Exercise: In the entries below, filter for the word "library" and copy every matching line.

+++

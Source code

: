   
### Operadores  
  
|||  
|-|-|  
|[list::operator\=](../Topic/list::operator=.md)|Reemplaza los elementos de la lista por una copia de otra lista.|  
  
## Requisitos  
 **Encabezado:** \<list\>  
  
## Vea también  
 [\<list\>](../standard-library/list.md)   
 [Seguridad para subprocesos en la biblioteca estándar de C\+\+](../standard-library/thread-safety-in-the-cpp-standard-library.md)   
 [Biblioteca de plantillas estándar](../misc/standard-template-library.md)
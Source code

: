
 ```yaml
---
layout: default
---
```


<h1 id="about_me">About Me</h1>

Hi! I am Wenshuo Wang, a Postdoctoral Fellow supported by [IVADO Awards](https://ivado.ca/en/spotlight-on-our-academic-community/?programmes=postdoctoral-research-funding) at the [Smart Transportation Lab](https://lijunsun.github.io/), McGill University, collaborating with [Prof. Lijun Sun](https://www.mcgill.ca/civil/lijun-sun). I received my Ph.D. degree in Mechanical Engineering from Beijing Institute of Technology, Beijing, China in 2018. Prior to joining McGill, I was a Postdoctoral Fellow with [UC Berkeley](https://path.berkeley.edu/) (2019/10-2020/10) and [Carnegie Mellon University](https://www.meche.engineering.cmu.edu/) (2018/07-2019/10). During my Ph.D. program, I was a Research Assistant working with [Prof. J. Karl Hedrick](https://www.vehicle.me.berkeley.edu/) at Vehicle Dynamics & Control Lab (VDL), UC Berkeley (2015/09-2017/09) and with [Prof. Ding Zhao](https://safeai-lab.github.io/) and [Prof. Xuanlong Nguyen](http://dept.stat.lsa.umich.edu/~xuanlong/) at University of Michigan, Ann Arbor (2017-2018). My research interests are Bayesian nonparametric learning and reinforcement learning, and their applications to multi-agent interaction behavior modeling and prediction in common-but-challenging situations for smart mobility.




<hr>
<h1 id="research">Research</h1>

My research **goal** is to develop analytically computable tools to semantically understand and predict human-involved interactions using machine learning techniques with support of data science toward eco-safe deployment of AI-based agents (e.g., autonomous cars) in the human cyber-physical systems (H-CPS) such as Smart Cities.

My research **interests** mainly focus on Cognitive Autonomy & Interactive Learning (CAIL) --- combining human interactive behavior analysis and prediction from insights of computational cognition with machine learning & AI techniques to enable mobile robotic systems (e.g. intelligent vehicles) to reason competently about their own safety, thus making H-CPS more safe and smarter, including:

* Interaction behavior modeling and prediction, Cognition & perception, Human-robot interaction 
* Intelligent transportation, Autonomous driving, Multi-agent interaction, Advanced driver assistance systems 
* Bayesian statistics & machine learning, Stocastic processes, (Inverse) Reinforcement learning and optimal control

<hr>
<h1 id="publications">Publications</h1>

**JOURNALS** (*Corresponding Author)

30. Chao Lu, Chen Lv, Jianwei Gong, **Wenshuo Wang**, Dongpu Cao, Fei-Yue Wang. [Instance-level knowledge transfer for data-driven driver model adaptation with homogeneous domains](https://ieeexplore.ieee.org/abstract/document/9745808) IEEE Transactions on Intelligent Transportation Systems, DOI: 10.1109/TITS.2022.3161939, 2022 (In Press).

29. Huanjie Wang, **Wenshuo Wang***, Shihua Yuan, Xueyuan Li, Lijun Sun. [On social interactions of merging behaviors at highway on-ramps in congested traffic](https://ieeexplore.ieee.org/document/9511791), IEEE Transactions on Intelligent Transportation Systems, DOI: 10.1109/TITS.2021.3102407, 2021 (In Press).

+++

Result for this exercise:
 [\<list\>](../standard-library/list.md)   
 [Seguridad para subprocesos en la biblioteca estándar de C\+\+](../standard-library/thread-safety-in-the-cpp-standard-library.md)   
 [Biblioteca de plantillas estándar](../misc/standard-template-library.md)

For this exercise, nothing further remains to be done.